(Your task) If a line of the records holds the word "more", copy it out.

Data records:

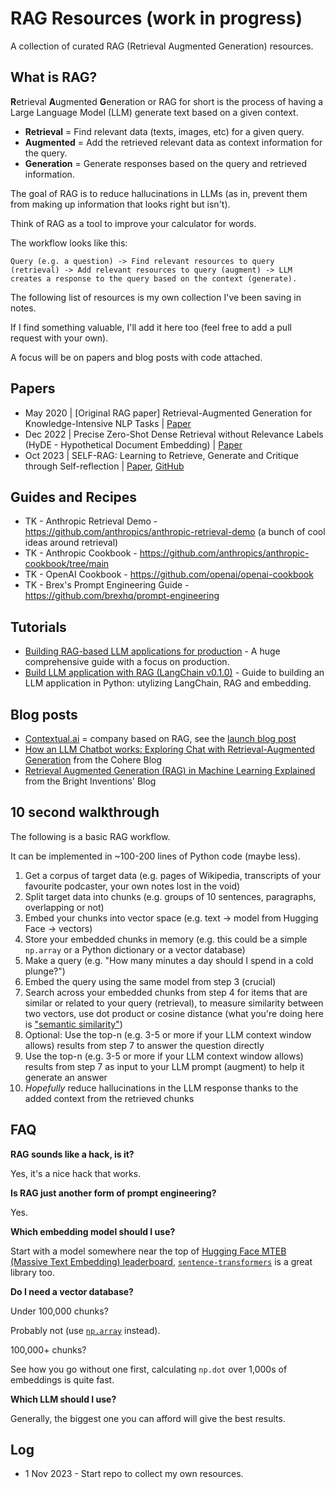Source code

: # RAG Resources (work in progress)

A collection of curated RAG (Retrieval Augmented Generation) resources.

## What is RAG?

**R**etrieval **A**ugmented **G**eneration or RAG for short is the process of having a Large Language Model (LLM) generate text based on a given context.

* **Retrieval** = Find relevant data (texts, images, etc) for a given query.
* **Augmented** = Add the retrieved relevant data as context information for the query.
* **Generation** = Generate responses based on the query and retrieved information.

The goal of RAG is to reduce hallucinations in LLMs (as in, prevent them from making up information that looks right but isn't).

Think of RAG as a tool to improve your calculator for words. 

The workflow looks like this: 

```
Query (e.g. a question) -> Find relevant resources to query (retrieval) -> Add relevant resources to query (augment) -> LLM creates a response to the query based on the context (generate).
```

The following list of resources is my own collection I've been saving in notes.

If I find something valuable, I'll add it here too (feel free to add a pull request with your own).

A focus will be on papers and blog posts with code attached.

## Papers

* May 2020 | [Original RAG paper] Retrieval-Augmented Generation for Knowledge-Intensive NLP Tasks | [Paper](https://arxiv.org/abs/2005.11401)
* Dec 2022 | Precise Zero-Shot Dense Retrieval without Relevance Labels (HyDE - Hypothetical Document Embedding) | [Paper](https://arxiv.org/abs/2212.10496)
* Oct 2023 | SELF-RAG: Learning to Retrieve, Generate and Critique through Self-reflection | [Paper](https://arxiv.org/abs/2310.11511), [GitHub](https://github.com/AkariAsai/self-rag)

## Guides and Recipes

* TK - Anthropic Retrieval Demo - https://github.com/anthropics/anthropic-retrieval-demo (a bunch of cool ideas around retrieval)
* TK - Anthropic Cookbook - https://github.com/anthropics/anthropic-cookbook/tree/main 
* TK - OpenAI Cookbook - https://github.com/openai/openai-cookbook
* TK - Brex's Prompt Engineering Guide - https://github.com/brexhq/prompt-engineering 

## Tutorials

* [Building RAG-based LLM applications for production](https://www.anyscale.com/blog/a-comprehensive-guide-for-building-rag-based-llm-applications-part-1) - A huge comprehensive guide with a focus on production.
* [Build LLM application with RAG (LangChain v0.1.0)](https://brightinventions.pl/blog/build-llm-application-with-rag-langchain/) - Guide to building an LLM application in Python: utylizing LangChain, RAG and embedding.

## Blog posts

- [Contextual.ai](http://Contextual.ai) = company based on RAG, see the [launch blog post](https://contextual.ai/announcing-next-generation-language-models/)
- [How an LLM Chatbot works: Exploring Chat with Retrieval-Augmented Generation](https://txt.cohere.com/exploring-chat-rag/) from the Cohere Blog
- [Retrieval Augmented Generation (RAG) in Machine Learning Explained](https://brightinventions.pl/blog/retrieval-augmented-generation-in-machine-learning/) from the Bright Inventions' Blog

## 10 second walkthrough

The following is a basic RAG workflow.

It can be implemented in ~100-200 lines of Python code (maybe less).

1. Get a corpus of target data (e.g. pages of Wikipedia, transcripts of your favourite podcaster, your own notes lost in the void)
2. Split target data into chunks (e.g. groups of 10 sentences, paragraphs, overlapping or not)
3. Embed your chunks into vector space (e.g. text -> model from Hugging Face -> vectors)
4. Store your embedded chunks in memory (e.g. this could be a simple `np.array` or a Python dictionary or a vector database)
5. Make a query (e.g. "How many minutes a day should I spend in a cold plunge?")
6. Embed the query using the same model from step 3 (crucial)
7. Search across your embedded chunks from step 4 for items that are similar or related to your query (retrieval), to measure similarity between two vectors, use dot product or cosine distance (what you're doing here is ["semantic similarity"](https://www.sbert.net/docs/usage/semantic_textual_similarity.html))
8. Optional: Use the top-n (e.g. 3-5 or more if your LLM context window allows) results from step 7 to answer the question directly
9. Use the top-n (e.g. 3-5 or more if your LLM context window allows) results from step 7 as input to your LLM prompt (augment) to help it generate an answer
10. *Hopefully* reduce hallucinations in the LLM response thanks to the added context from the retrieved chunks

## FAQ

**RAG sounds like a hack, is it?**

Yes, it's a nice hack that works.

**Is RAG just another form of prompt engineering?**

Yes.

**Which embedding model should I use?**

Start with a model somewhere near the top of [Hugging Face MTEB (Massive Text Embedding) leaderboard](https://huggingface.co/spaces/mteb/leaderboard), [`sentence-transformers`](https://www.sbert.net/) is a great library too.

**Do I need a vector database?**

Under 100,000 chunks? 

Probably not (use [`np.array`](https://twitter.com/karpathy/status/1647374645316968449?lang=en) instead).  

100,000+ chunks? 

See how you go without one first, calculating `np.dot` over 1,000s of embeddings is quite fast.

**Which LLM should I use?**

Generally, the biggest one you can afford will give the best results.

## Log

* 1 Nov 2023 - Start repo to collect my own resources.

(Exercise response)
8. Optional: Use the top-n (e.g. 3-5 or more if your LLM context window allows) results from step 7 to answer the question directly
9. Use the top-n (e.g. 3-5 or more if your LLM context window allows) results from step 7 as input to your LLM prompt (augment) to help it generate an answer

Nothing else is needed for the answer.